Florian or Eric, can you test it on your hardware?
>> +
>> + /* unmap previosly mapped skb */
>> + dma_unmap_single(&ndev->dev, dma_unmap_addr(rx_buff, addr),
>> + dma_unmap_len(rx_buff, len), DMA_FROM_DEVICE);
>
> And then you unmap it. "addr" is the new DMA mapping, not the old one.
The old mapping should be unmapped here. It refer to old skb what contains already
received packet. Because buffer doesn’t belong to EMAC anymore.
That old mapping point to old skb buffer. And netif_receive_skb() will be
called for old skb after that.
The new mapping «addr" will be unmapped then EMAC receive
new packet. Later by the code (after netif_receive_skb()) there are lines for
saving «addr» value:
rx_buff->skb = skb;
dma_unmap_addr_set(rx_buff, addr, addr);
dma_unmap_len_set(rx_buff, len, EMAC_BUFFER_SIZE);
Regards,
Alexander.
From: Alexander Kochetkov <[email protected]>
Date: Tue, 19 Dec 2017 18:49:48 +0300
>> And then you unmap it. "addr" is the new DMA mapping, not the old one.
>
> The old mapping should be unmapped here. It refer to old skb what contains already
> received packet. Because buffer doesn?t belong to EMAC anymore.
> That old mapping point to old skb buffer. And netif_receive_skb() will be
> called for old skb after that.
I misread the code, sorry. I saw the dma_unmap_addr(xxx, addr) and just
considered 'addr' as the local variable. It's not, it's in fact the
TX struct member.
Let me look at this some more. ;-)
From: Alexander Kochetkov <[email protected]>
Date: Tue, 19 Dec 2017 14:03:57 +0300
> Under certain conditions EMAC stop reception of incoming packets and
> continuously increment R_MISS register instead of saving data into
> provided buffer. The commit implement workaround for such situation.

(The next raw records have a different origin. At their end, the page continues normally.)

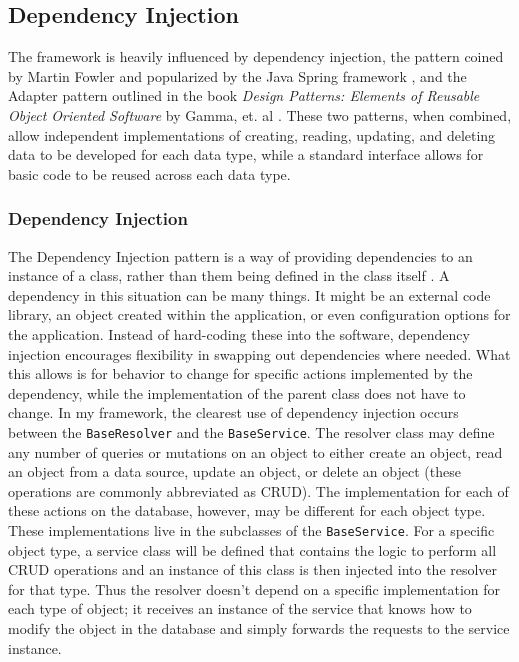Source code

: \subsection{Dependency Injection}
The framework is heavily influenced by dependency injection, the pattern coined by Martin Fowler and popularized by the Java Spring framework \cite{fowlerInversionControlContainers2004}, and the Adapter pattern outlined in the book \textit{Design Patterns: Elements of Reusable Object Oriented Software} by Gamma, et. al \cite{gammaDesignPatternsElements1995}.  These two patterns, when combined, allow independent implementations of creating, reading, updating, and deleting data to be developed for each data type, while a standard interface allows for basic code to be reused across each data type.

\subsubsection{Dependency Injection}
The Dependency Injection pattern is a way of providing dependencies to an instance of a class, rather than them being defined in the class itself \cite{fowlerInversionControlContainers2004}. A dependency in this situation can be many things.  It might be an external code library, an object created within the application, or even configuration options for the application.  Instead of hard-coding these into the software, dependency injection encourages flexibility in swapping out dependencies where needed. What this allows is for behavior to change for specific actions implemented by the dependency, while the implementation of the parent class does not have to change.  In my framework, the clearest use of dependency injection occurs between the \verb!BaseResolver! and the \verb!BaseService!.  The resolver class may define any number of queries or mutations on an object to either create an object, read an object from a data source, update an object, or delete an object (these operations are commonly abbreviated as CRUD).  The implementation for each of these actions on the database, however, may be different for each object type.  These implementations live in the subclasses of the \verb!BaseService!.  For a specific object type, a service class will be defined that contains the logic to perform all CRUD operations and an instance of this class is then injected into the resolver for that type.  Thus the resolver doesn't depend on a specific implementation for each type of object; it receives an instance of the service that knows how to modify the object in the database and simply forwards the requests to the service instance.

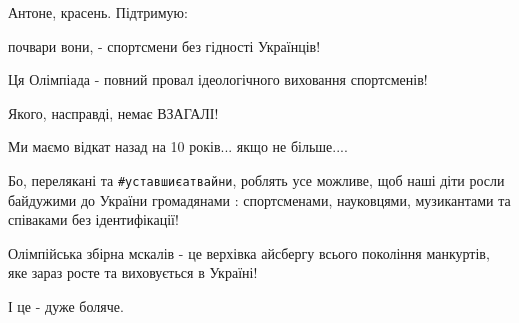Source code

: \begin{itemize}
 
Антоне, красень. Підтримую:

 
почвари вони, - спортсмени без гідності Українців!

Ця Олімпіада - повний провал ідеологічного виховання спортсменів!

Якого, насправді, немає ВЗАГАЛІ!

Ми маємо відкат назад на 10 років... якщо не більше....

Бо, перелякані та \verb|#уставшиєатвайни|, роблять усе можливе, щоб наші діти
росли байдужими до України громадянами : спортсменами, науковцями, музикантами
та співаками без ідентифікації!

Олімпійська збірна мскалів - це верхівка айсбергу всього покоління манкуртів,
яке зараз росте та виховується в Україні!

І це - дуже боляче.


\end{itemize}

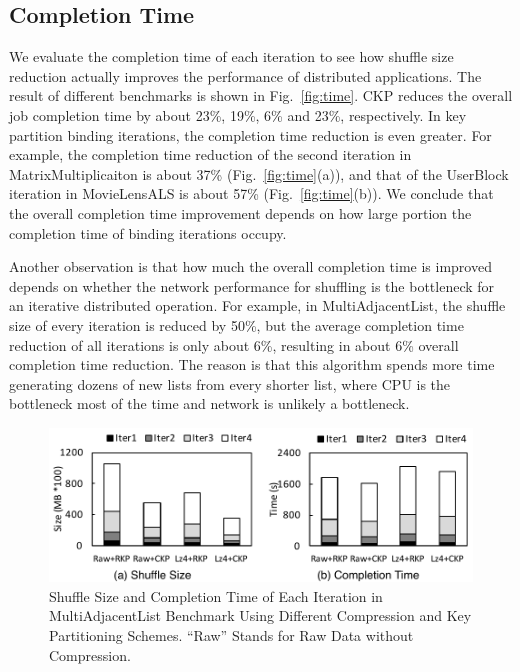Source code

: \documentclass[10pt,journal,compsoc]{IEEEtran}
\begin{document}
\subsection{Completion Time}
We evaluate the completion time of each iteration to see how shuffle size 
reduction actually improves the performance of distributed applications. 
The result of different benchmarks is shown in Fig.~\ref{fig:time}. 
CKP reduces the overall job completion time by about 23\%, 19\%, 6\% and 23\%, 
respectively. 
In key partition binding iterations, the completion time reduction is even greater.  
For example, the completion time reduction of 
the second iteration in MatrixMultiplicaiton is about 37\% (Fig.~\ref{fig:time}(a)), 
and that of the UserBlock iteration in MovieLensALS is about 57\% (Fig.~\ref{fig:time}(b)). 
We conclude that the overall completion time improvement
depends on how large portion the completion time of binding iterations 
occupy. 

Another observation is that how much the overall completion time is improved 
depends on whether the network performance for shuffling is the bottleneck for 
an iterative distributed operation. For example, in MultiAdjacentList, the shuffle size of every iteration is reduced by 50\%, but the average completion time reduction of all iterations
is only about 6\%, resulting in about 6\% overall completion time reduction.
The reason is that this algorithm spends more time generating dozens of 
new lists from every shorter list, where CPU is the bottleneck most of the time
and network is unlikely a bottleneck. 

\begin{figure}[!t]
\centering
\includegraphics[width=1\columnwidth]{adjList_compress}
\caption{Shuffle Size and Completion Time of Each Iteration in MultiAdjacentList
Benchmark Using Different Compression and Key Partitioning Schemes. ``Raw'' Stands for Raw Data without Compression.}
\label{fig:compress}
\end{figure}
\end{document}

> Then the stall detected EMAC will be restarted.
>
> On device the stall looks like the device lost it's dynamic IP address.
> ifconfig shows that interface error counter rapidly increments.
> At the same time on the DHCP server we can see continues DHCP-requests
> from device.
>
> In real network stalls happen really rarely. To make them frequent the
> broadcast storm[1] should be simulated. For simulation it is necessary
> to make following connections:
> 1. connect radxarock to 1st port of switch
> 2. connect some PC to 2nd port of switch
> 3. connect two other free ports together using standard ethernet cable,
> in order to make a switching loop.
>
> After that, is necessary to make a broadcast storm. For example, running on
> PC 'ping' to some IP address triggers ARP-request storm. After some
> time (~10sec), EMAC on rk3188 will stall.
>
> Observed and tested on rk3188 radxarock.
>
> [1] https://en.wikipedia.org/wiki/Broadcast_radiation
>
> Signed-off-by: Alexander Kochetkov <[email protected]>
Applied.
From: Alexander Kochetkov <[email protected]>
Date: Tue, 19 Dec 2017 14:07:04 +0300
> arc_emac_rx() has some issues found by code review.
>
> In case netdev_alloc_skb_ip_align() or dma_map_single() failure
> rx fifo entry will not be returned to EMAC.
>
> In case dma_map_single() failure previously allocated skb became
> lost to driver. At the same time address of newly allocated skb
> will not be provided to EMAC.
>
> Signed-off-by: Alexander Kochetkov <[email protected]>
Applied.
On 12/19/2017 07:49 AM, Alexander Kochetkov wrote:
>
>> 19 дек. 2017 г., в 18:22, David Miller <[email protected]> написал(а):
>>
>> From: Alexander Kochetkov <[email protected]>
>> Date: Fri, 15 Dec 2017 20:20:06 +0300
>>
>>> arc_emac_rx() has some issues found by code review.
>>>
>>> In case netdev_alloc_skb_ip_align() or dma_map_single() failure
>>> rx fifo entry will not be returned to EMAC.
>>>
>>> In case dma_map_single() failure previously allocated skb became
>>> lost to driver. At the same time address of newly allocated skb
>>> will not be provided to EMAC.
>>>
>>> Signed-off-by: Alexander Kochetkov <[email protected]>
>>
>> This patch adds quite a few bugs, here is one which shows this is not
>> functionally tested:
>
> May be I don’t understand correctly, but I don’t see bug here.
>
> Wrong dma mapping usage should immediately manifest itself (kernel
> instability, koops and so on). The patch was tested on rk3188 and work fine for me.
> Also I did simulations of netdev_alloc_skb_ip_align() and dma_map_single()
> faults and can confirm that new error handling work.
>
> Could someone else with ARC EMAC test the patch? I would be very grateful for the help.
> Florian or Eric, can you test it on your hardware?
I don't actually have access to this hardware, the only change I did to
this driver was to use a standard Device Tree property :)
--
Florian